• Prompt:
Copy each line of the records below that mentions the word "uses".

• Stored data entries:

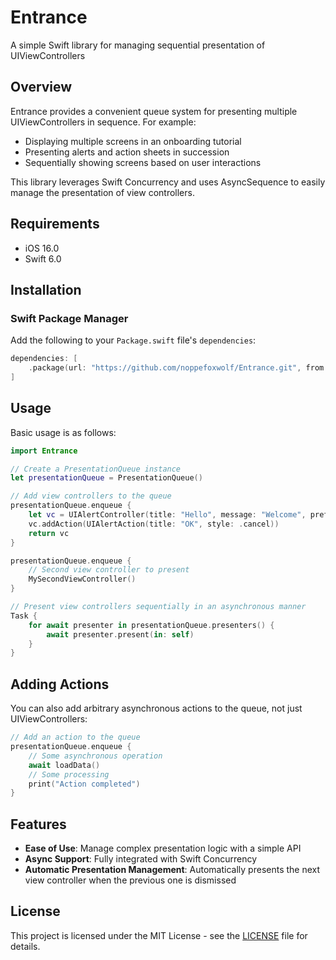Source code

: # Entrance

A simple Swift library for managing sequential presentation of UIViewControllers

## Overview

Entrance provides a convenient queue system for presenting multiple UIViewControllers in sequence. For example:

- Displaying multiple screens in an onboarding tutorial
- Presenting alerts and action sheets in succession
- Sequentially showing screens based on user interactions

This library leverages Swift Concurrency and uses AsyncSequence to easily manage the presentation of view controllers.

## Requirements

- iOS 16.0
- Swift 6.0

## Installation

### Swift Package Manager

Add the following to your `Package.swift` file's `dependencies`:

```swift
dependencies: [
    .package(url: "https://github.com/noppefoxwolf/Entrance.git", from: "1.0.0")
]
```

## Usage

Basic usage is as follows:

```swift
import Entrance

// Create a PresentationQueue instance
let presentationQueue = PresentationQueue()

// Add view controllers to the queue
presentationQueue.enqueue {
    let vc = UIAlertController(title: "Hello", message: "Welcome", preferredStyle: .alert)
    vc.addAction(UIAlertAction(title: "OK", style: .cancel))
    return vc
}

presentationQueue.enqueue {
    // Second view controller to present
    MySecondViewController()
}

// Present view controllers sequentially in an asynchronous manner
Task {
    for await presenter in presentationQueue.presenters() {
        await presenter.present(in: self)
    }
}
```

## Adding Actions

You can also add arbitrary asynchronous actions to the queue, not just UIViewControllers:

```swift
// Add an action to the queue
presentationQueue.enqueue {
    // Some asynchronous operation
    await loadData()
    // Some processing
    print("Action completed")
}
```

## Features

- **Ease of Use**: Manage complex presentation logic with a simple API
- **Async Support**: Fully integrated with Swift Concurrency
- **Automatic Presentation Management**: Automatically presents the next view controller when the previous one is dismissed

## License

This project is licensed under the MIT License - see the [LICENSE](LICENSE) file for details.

...

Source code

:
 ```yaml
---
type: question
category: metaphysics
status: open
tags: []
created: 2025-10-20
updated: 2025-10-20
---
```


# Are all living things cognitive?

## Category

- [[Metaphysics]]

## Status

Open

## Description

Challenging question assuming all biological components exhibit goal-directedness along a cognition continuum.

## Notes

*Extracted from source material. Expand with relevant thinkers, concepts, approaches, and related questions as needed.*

--

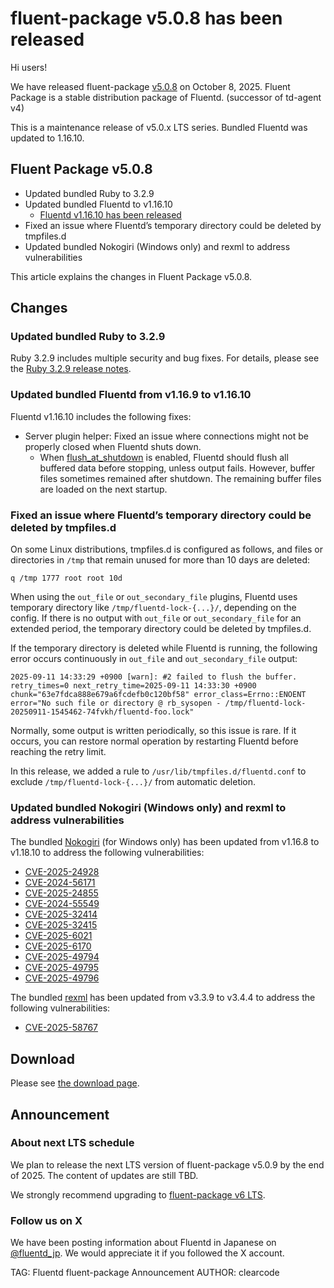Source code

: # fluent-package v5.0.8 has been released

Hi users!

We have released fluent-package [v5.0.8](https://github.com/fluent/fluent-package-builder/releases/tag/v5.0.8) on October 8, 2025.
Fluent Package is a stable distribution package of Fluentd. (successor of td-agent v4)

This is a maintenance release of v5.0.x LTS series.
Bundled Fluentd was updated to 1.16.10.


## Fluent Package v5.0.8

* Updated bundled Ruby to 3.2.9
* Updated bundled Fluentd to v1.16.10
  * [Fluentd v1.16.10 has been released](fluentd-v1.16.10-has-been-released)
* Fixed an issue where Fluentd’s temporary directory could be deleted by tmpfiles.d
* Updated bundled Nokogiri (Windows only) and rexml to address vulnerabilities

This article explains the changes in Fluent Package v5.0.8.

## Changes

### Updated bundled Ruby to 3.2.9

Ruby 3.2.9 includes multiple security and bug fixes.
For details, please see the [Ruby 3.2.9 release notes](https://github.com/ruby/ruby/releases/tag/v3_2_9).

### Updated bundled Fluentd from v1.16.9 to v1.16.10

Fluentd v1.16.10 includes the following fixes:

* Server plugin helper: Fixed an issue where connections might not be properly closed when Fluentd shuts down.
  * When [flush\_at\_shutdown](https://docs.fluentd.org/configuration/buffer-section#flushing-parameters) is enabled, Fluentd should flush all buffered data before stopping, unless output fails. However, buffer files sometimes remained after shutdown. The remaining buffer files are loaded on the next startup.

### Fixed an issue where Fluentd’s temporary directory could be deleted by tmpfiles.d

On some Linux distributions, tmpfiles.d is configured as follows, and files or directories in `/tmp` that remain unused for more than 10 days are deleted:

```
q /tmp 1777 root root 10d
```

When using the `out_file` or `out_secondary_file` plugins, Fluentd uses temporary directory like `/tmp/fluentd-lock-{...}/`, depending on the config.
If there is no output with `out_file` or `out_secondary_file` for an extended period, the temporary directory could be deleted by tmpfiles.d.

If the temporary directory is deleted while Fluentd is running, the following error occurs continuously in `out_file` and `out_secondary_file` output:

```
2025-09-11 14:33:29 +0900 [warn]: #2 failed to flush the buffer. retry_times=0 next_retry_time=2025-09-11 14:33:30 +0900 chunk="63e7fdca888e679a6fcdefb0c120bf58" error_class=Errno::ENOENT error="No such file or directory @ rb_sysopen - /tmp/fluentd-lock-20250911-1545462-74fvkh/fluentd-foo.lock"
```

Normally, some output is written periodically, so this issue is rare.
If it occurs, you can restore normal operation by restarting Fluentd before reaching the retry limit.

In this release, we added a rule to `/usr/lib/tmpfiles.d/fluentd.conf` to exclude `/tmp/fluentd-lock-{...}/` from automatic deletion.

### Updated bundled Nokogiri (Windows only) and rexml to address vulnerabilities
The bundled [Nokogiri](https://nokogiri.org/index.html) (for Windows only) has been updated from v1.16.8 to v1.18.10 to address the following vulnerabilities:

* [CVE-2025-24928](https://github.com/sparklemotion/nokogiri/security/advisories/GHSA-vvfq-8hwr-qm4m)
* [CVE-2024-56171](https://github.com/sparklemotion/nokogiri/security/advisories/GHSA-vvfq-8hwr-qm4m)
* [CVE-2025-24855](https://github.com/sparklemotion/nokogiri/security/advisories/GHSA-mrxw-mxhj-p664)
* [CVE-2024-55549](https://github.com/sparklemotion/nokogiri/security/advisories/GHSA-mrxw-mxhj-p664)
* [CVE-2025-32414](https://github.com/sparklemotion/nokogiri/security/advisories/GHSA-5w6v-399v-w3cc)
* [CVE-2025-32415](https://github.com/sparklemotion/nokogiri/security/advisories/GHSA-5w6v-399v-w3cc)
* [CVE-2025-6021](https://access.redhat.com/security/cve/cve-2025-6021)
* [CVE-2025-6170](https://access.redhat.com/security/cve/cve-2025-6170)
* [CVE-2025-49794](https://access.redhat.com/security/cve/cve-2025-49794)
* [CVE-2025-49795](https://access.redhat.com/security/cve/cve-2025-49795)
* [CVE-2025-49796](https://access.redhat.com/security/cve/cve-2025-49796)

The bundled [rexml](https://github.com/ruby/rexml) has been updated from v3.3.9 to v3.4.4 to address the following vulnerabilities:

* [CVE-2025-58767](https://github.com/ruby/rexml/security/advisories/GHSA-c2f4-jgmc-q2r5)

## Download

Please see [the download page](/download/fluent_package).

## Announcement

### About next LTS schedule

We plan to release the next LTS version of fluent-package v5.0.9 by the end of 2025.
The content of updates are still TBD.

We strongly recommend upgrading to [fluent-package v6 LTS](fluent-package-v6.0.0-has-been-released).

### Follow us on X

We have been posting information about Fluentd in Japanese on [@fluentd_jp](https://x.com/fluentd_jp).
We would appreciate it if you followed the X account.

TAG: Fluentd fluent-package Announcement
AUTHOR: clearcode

• Your solution:
This library leverages Swift Concurrency and uses AsyncSequence to easily manage the presentation of view controllers.
When using the `out_file` or `out_secondary_file` plugins, Fluentd uses temporary directory like `/tmp/fluentd-lock-{...}/`, depending on the config.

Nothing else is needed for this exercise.